I tried this code with multidplyr:
f1 <- partition(df, ID)
f2 <- f1 %>% group_by(ID, TYPE) %>% filter(n_distinct(USAGE)>1)
f3 <- collect(f2)
But then the following message appears:
Warning message: group_indices_.grouped_df ignores extra arguments
after
f1 <- partition(df, ID)
and
Error in checkForRemoteErrors(lapply(cl, recvResult)) :
4 nodes produced errors; first error: Evaluation error: object 'f1' not found.
after
f2 <- f1%>% group_by(ID, TYPE) %>% filter(f1, n_distinct(USAGE)>1)
What would be the correct way to implement the whole operation into multidplyr? Thanks a lot.
You should include all grouping variables in your call to partition()

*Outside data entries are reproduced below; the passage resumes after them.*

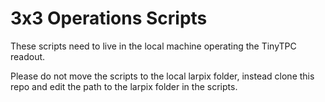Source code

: # 3x3 Operations Scripts

These scripts need to live in the local machine operating the TinyTPC readout. 

Please do not move the scripts to the local larpix folder, instead clone this repo and edit the path to the larpix folder in the scripts. 

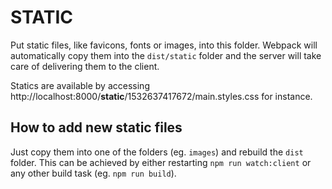 # STATIC

Put static files, like favicons, fonts or images, into this folder. Webpack will
automatically copy them into the `dist/static` folder and the server will take
care of delivering them to the client.

Statics are available by accessing http://localhost:8000/__static__/1532637417672/main.styles.css
for instance.

## How to add new static files

Just copy them into one of the folders (eg. `images`) and rebuild the `dist` folder.
This can be achieved by either restarting `npm run watch:client` or any other build
task (eg. `npm run build`).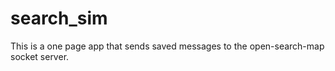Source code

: search_sim
==========



This is a one page app that sends saved messages to the open-search-map socket server.
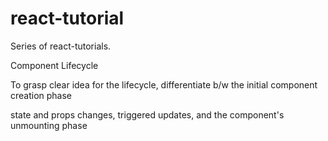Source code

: # react-tutorial
Series of react-tutorials.


Component Lifecycle

To grasp clear idea for the lifecycle, differentiate b/w the initial component creation phase

state and props changes, triggered updates, and the component's unmounting phase



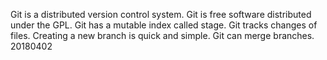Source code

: Git is a distributed version control system. 
Git is free software distributed under the GPL. 
Git has a mutable index called stage. 
Git tracks changes of files.
Creating a new branch is quick and simple.
Git can merge branches. 20180402
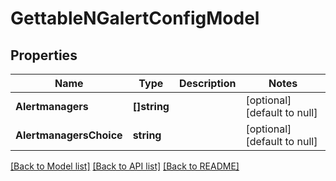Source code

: # GettableNGalertConfigModel

## Properties
Name | Type | Description | Notes
------------ | ------------- | ------------- | -------------
**Alertmanagers** | **[]string** |  | [optional] [default to null]
**AlertmanagersChoice** | **string** |  | [optional] [default to null]

[[Back to Model list]](../README.md#documentation-for-models) [[Back to API list]](../README.md#documentation-for-api-endpoints) [[Back to README]](../README.md)


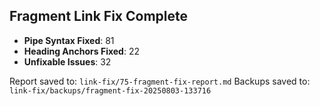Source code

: ## Fragment Link Fix Complete

- **Pipe Syntax Fixed**: 81
- **Heading Anchors Fixed**: 22
- **Unfixable Issues**: 32

Report saved to: `link-fix/75-fragment-fix-report.md`
Backups saved to: `link-fix/backups/fragment-fix-20250803-133716`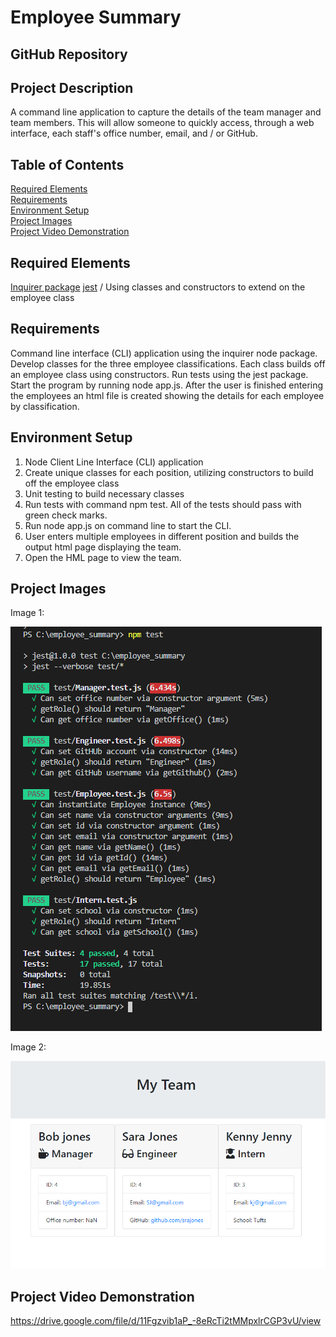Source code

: # Employee Summary

## GitHub Repository

## Project Description
A command line application to capture the details of the team manager and team members.  This will allow someone to quickly access, through a web interface, each staff's office number, email, and / or GitHub.  

## Table of Contents
[Required Elements](#required-elements) \
[Requirements](#requirements) \
[Environment Setup](#environment-setup) \
[Project Images](#project-images) \
[Project Video Demonstration](#project-video-demonstration)

## Required Elements
[Inquirer package](https://www.npmjs.com/package/inquirer)
[jest](https://jestjs.io/) /
Using classes and constructors to extend on the employee class

## Requirements
Command line interface (CLI) application using the inquirer node package.  Develop classes for the three employee classifications.  Each class builds off an employee class using constructors.  Run tests using the jest package.  Start the program by running node app.js.  After the user is finished entering the employees an html file is created showing the details for each employee by classification.

## Environment Setup
1. Node Client Line Interface (CLI) application
2. Create unique classes for each position, utilizing constructors to build off the employee class
3. Unit testing to build necessary classes
4. Run tests with command npm test.  All of the tests should pass with green check marks.
5. Run node app.js on command line to start the CLI.
6. User enters multiple employees in different position and builds the output html page displaying the team.
7. Open the HML page to view the team.

## Project Images
Image 1:

![tests](https://github.com/eaborden/employee_summary/blob/master/public/images/tests.PNG?raw=true)

Image 2:

![team](https://github.com/eaborden/employee_summary/blob/master/public/images/team.PNG?raw=true)

## Project Video Demonstration

https://drive.google.com/file/d/11Fgzvib1aP_-8eRcTi2tMMpxlrCGP3vU/view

. That way each core has all of the data needed to perform a calculation for a given group.
library(tidyverse)
library(multidplyr)
fast <- df %>%
partition(ID, TYPE) %>%
group_by(ID, TYPE) %>%
filter(n_distinct(USAGE) > 1) %>%
collect()
You'll still get the warning about group_indices, but the results are the same as the original dplyr
method.
slow <- df %>%
group_by(ID, TYPE) %>%
filter(n_distinct(USAGE) > 1)
fast == slow
ID USAGE TYPE
#[1,] TRUE TRUE TRUE
#[2,] TRUE TRUE TRUE
#[3,] TRUE TRUE TRUE
Now the big question: is it faster? Defining cluster
lets us ensure that we're using all cores.
library(microbenchmark)
library(parallel)
cluster <- create_cluster(cores = detectCores())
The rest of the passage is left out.